Die letzte prozentuale Erhöhung der Tabellenentgelte gab es für die Branche mit dem Abschluss 2019, als man sich auf 3,7 Prozent mehr Lohn und Gehalt einigte. Außerdem ab 2020 ein Tarifzusatzentgelt in Höhe von 1000 Euro oder wahlweise freie Tage. Beim Abschluss 2021, nach einem miesen Jahr für die Branche, standen lediglich eine Coronaprämie in Höhe von 500 Euro und ein Tarifzusatzentgelt II in Höhe von 500 Euro zu Buche, das ab 2023 auf 600 Euro erhöht wird und mit den Tarifabschlüssen mitwächst.
„Stahlbranche geht es wirklich gut“
2019 lag die Inflationsrate bei 1,4 Prozent, 2020 gar nur bei 0,5 Prozent. Im vergangenen Jahr stieg sie allerdings bereits auf 3,1 Prozent. Für dieses Jahr werden mehr als fünf Prozent prognostiziert. „Ich will gar nicht über Inflationsausgleich reden.
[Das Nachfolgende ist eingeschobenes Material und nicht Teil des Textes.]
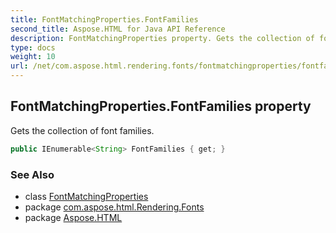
 ```yaml
---
title: FontMatchingProperties.FontFamilies
second_title: Aspose.HTML for Java API Reference
description: FontMatchingProperties property. Gets the collection of font families
type: docs
weight: 10
url: /net/com.aspose.html.rendering.fonts/fontmatchingproperties/fontfamilies/
---
```

## FontMatchingProperties.FontFamilies property

Gets the collection of font families.

```java
public IEnumerable<String> FontFamilies { get; }
```

### See Also

* class [FontMatchingProperties](../)
* package [com.aspose.html.Rendering.Fonts](../../fontmatchingproperties/)
* package [Aspose.HTML](../../../)
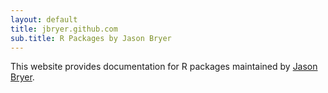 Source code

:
 ```yaml
---
layout: default
title: jbryer.github.com
sub.title: R Packages by Jason Bryer
---
```


This website provides documentation for R packages maintained by [Jason Bryer](jason@bryer.org). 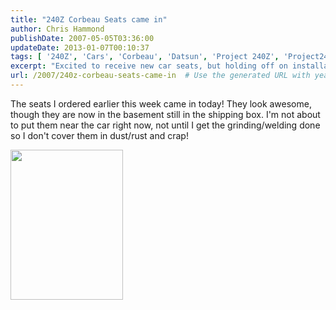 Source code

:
 ```yaml
---
title: "240Z Corbeau Seats came in"
author: Chris Hammond
publishDate: 2007-05-05T03:36:00
updateDate: 2013-01-07T00:10:37
tags: [ '240Z', 'Cars', 'Corbeau', 'Datsun', 'Project 240Z', 'Project240z', 'Project240Zcom', 'Seats' ]
excerpt: "Excited to receive new car seats, but holding off on installation due to upcoming grinding/welding work to prevent dust and rust."
url: /2007/240z-corbeau-seats-came-in  # Use the generated URL with year
---
```

<p>The seats I ordered earlier this week came in today! They look awesome, though they are now in the basement still in the shipping box. I'm not about to put them near the car right now, not until I get the grinding/welding done so I don't cover them in dust/rust and crap!</p> <p><a href="https://www.flickr.com/photos/chammond/484539295/"><img height="240" alt="" src="https://farm1.static.flickr.com/188/484539295_3710b54632_m.jpg" width="180" /></a>&nbsp;</p>

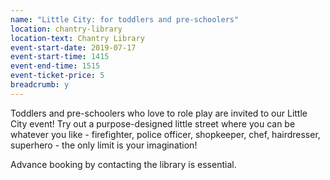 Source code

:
 ```yaml
---
name: "Little City: for toddlers and pre-schoolers"
location: chantry-library
location-text: Chantry Library
event-start-date: 2019-07-17
event-start-time: 1415
event-end-time: 1515
event-ticket-price: 5
breadcrumb: y
---
```


Toddlers and pre-schoolers who love to role play are invited to our Little City event! Try out a purpose-designed little street where you can be whatever you like - firefighter, police officer, shopkeeper, chef, hairdresser, superhero - the only limit is your imagination!

Advance booking by contacting the library is essential.
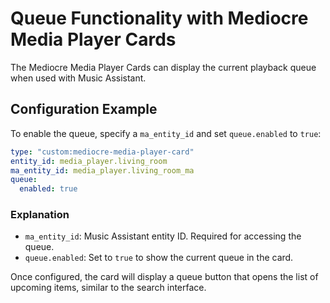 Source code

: # Queue Functionality with Mediocre Media Player Cards

The Mediocre Media Player Cards can display the current playback queue when used with Music Assistant.

## Configuration Example

To enable the queue, specify a `ma_entity_id` and set `queue.enabled` to `true`:

```yaml
type: "custom:mediocre-media-player-card"
entity_id: media_player.living_room
ma_entity_id: media_player.living_room_ma
queue:
  enabled: true
```

### Explanation

- `ma_entity_id`: Music Assistant entity ID. Required for accessing the queue.
- `queue.enabled`: Set to `true` to show the current queue in the card.

Once configured, the card will display a queue button that opens the list of upcoming items, similar to the search interface.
Dann müssten wir eine deutliche höhere Forderung stellen“, sagt Knut Giesler. Die Arbeitnehmerinnen und Arbeitnehmer spürten die deutlich gestiegen Preise im Einkaufswagen und an der Tankstelle. Die aktuelle Forderung nach einer deutlichen Erhöhung der monatlichen Entgelte beruhe darauf, dass es den Stahlproduzenten, bis auf ein, zwei Ausnahmen, „wirklich gut gehe“, erinnert Giesler an die jüngsten Unternehmensmeldungen. Die Salzgitter AG beispielsweise beendete 2021 mit einem deutlich besseren Ergebnis als gedacht und prognostizierte im Februar für das laufende Jahr einen Umsatz von rund 11 Milliarden Euro (Vorjahr: 9,8 Milliarden Euro) und einen Gewinn vor Steuern von 600 Millionen Euro bis 750 Millionen Euro.
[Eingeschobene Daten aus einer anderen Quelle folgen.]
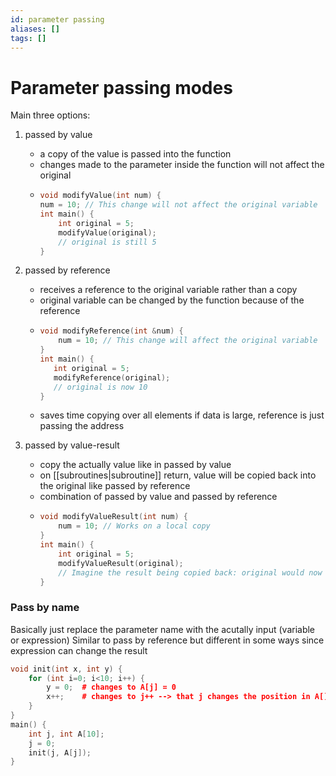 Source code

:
 ```yaml
---
id: parameter passing
aliases: []
tags: []
---
```


# Parameter passing modes

Main three options:

1. passed by value

   - a copy of the value is passed into the function
   - changes made to the parameter inside the function will not affect the original
   - ```cpp
     void modifyValue(int num) {
     num = 10; // This change will not affect the original variable
     int main() {
         int original = 5;
         modifyValue(original);
         // original is still 5
     }
     ```

2. passed by reference

   - receives a reference to the original variable rather than a copy
   - original variable can be changed by the function because of the reference
   - ```cpp
     void modifyReference(int &num) {
         num = 10; // This change will affect the original variable
     }
     int main() {
        int original = 5;
        modifyReference(original);
        // original is now 10
     }
     ```
   - saves time copying over all elements if data is large, reference is just passing the address

3. passed by value-result
   - copy the actually value like in passed by value
   - on [[subroutines|subroutine]] return, value will be copied back into the original like passed by reference
   - combination of passed by value and passed by reference
   - ```cpp
     void modifyValueResult(int num) {
         num = 10; // Works on a local copy
     }
     int main() {
         int original = 5;
         modifyValueResult(original);
         // Imagine the result being copied back: original would now be 10
     }
     ```

### Pass by name

Basically just replace the parameter name with the acutally input (variable or expression)
Similar to pass by reference but different in some ways since expression can change
the result

```cpp
void init(int x, int y) {
    for (int i=0; i<10; i++) {
        y = 0;  # changes to A[j] = 0
        x++;    # changes to j++ --> that j changes the position in A[]
    }
}
main() {
    int j, int A[10];
    j = 0;
    init(j, A[j]);
}
```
Kein Fingerzeig für die Metall- und Elektroindustrie
Auch Thyssenkrupp oder die Georgsmarienhütte hätten meldeten gute Geschäfte trotz der unsicheren Lage wegen des Ukrainekriegs und den explodierenden Energie- und Rohstoffpreisen. „Momentan können die Unternehmen diese Kosten weitergeben“, argumentiert Giesler und nennt ein Beispiel: Der Warmbandpreis pro Tonne habe am 18. April 2022 bei 1351 Euro gelegen. Am 23. Februar, einen Tag vor Kriegsausbruch, habe der Preis noch 965 Euro betragen.
Für die Ende September anstehenden Verhandlungen in der Metall- und Elektrobranche lasse sich aus dem Beschluss vom Dienstag nichts ablesen: „Es ist ein stahlspezifische Forderung, weil es der Branche eben wirklich gut geht“, betont Giesler.
Vorausgesetzt, der IG Metall Vorstand bestätigt die Forderung am 8. Mai, geht die Gewerkschaft damit am 13. Mai in die ersten Verhandlungen mit den Arbeitgebern. Für die Branche in Nordwestdeutschland endet die Friedenspflicht am 31. Mai dieses Jahres.